Would you restate the listing word for word, with the images omitted?

+ + + + +

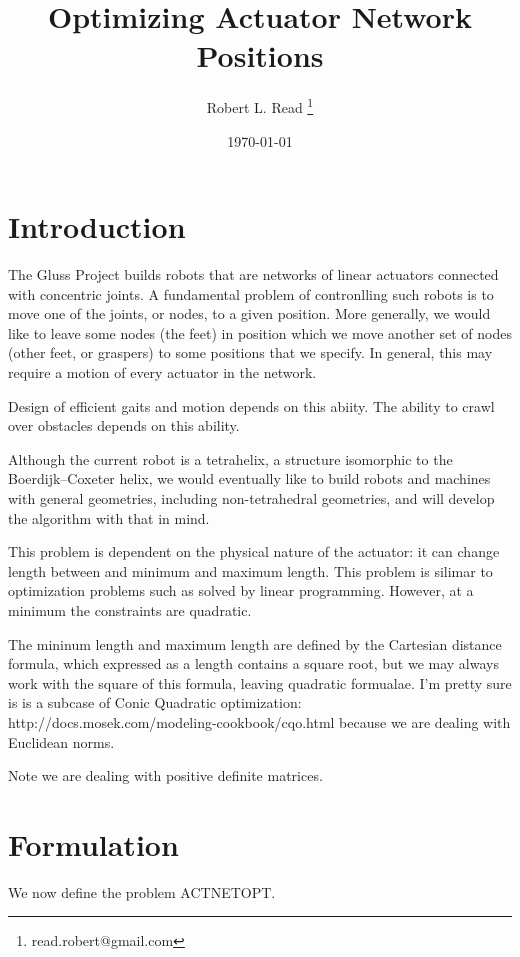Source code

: \documentclass[11pt]{article}
\title{Optimizing Actuator Network Positions}
\author{Robert L. Read
  \thanks{read.robert@gmail.com}
}
\affil{Founder, Public Invention, an educational non-profit.}
\date{\today}
\begin{document}
\maketitle


\section{Introduction}

The Gluss Project builds robots that are networks of linear actuators connected with concentric joints.
A fundamental problem of contronlling such robots is to move one of the joints, or nodes, to a given
position.
More generally, we would like to leave some nodes (the feet) in position which we move another
set of nodes (other feet, or graspers) to some positions that we specify. In general, this may
require a motion of every actuator in the network.

Design of efficient gaits and motion depends on this abiity. The ability to crawl over obstacles
depends on this ability.

Although the current robot is a tetrahelix, a structure isomorphic to the Boerdijk--Coxeter
helix, we would eventually like to build robots and machines with general geometries,
including non-tetrahedral geometries, and will develop the algorithm with that in mind.

This problem is dependent on the physical nature of the actuator: it can change length
between and minimum and maximum length.
This problem is silimar to optimization problems such as solved by linear programming.
However, at a minimum the constraints are quadratic.


The mininum length and maximum length are defined by the Cartesian distance formula,
which expressed as a length contains a square root, but we may always work with the
square of this formula, leaving quadratic formualae.  I'm pretty sure is
is a subcase of Conic Quadratic optimization: http://docs.mosek.com/modeling-cookbook/cqo.html
because we are dealing with Euclidean norms.

Note we are dealing with positive definite matrices.


\section{Formulation}

We now define the problem ACTNETOPT.
\end{document}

+ + + + +

Answer to this problem:
Source code

: \documentclass[11pt]{article}
\title{Optimizing Actuator Network Positions}
\author{Robert L. Read
  \thanks{read.robert@gmail.com}
}
\affil{Founder, Public Invention, an educational non-profit.}
\date{\today}
\begin{document}
\maketitle


\section{Introduction}

The Gluss Project builds robots that are networks of linear actuators connected with concentric joints.
A fundamental problem of contronlling such robots is to move one of the joints, or nodes, to a given
position.
More generally, we would like to leave some nodes (the feet) in position which we move another
set of nodes (other feet, or graspers) to some positions that we specify. In general, this may
require a motion of every actuator in the network.

Design of efficient gaits and motion depends on this abiity. The ability to crawl over obstacles
depends on this ability.

Although the current robot is a tetrahelix, a structure isomorphic to the Boerdijk--Coxeter
helix, we would eventually like to build robots and machines with general geometries,
including non-tetrahedral geometries, and will develop the algorithm with that in mind.

This problem is dependent on the physical nature of the actuator: it can change length
between and minimum and maximum length.
This problem is silimar to optimization problems such as solved by linear programming.
However, at a minimum the constraints are quadratic.


The mininum length and maximum length are defined by the Cartesian distance formula,
which expressed as a length contains a square root, but we may always work with the
square of this formula, leaving quadratic formualae.  I'm pretty sure is
is a subcase of Conic Quadratic optimization: http://docs.mosek.com/modeling-cookbook/cqo.html
because we are dealing with Euclidean norms.

Note we are dealing with positive definite matrices.


\section{Formulation}

We now define the problem ACTNETOPT.
\end{document}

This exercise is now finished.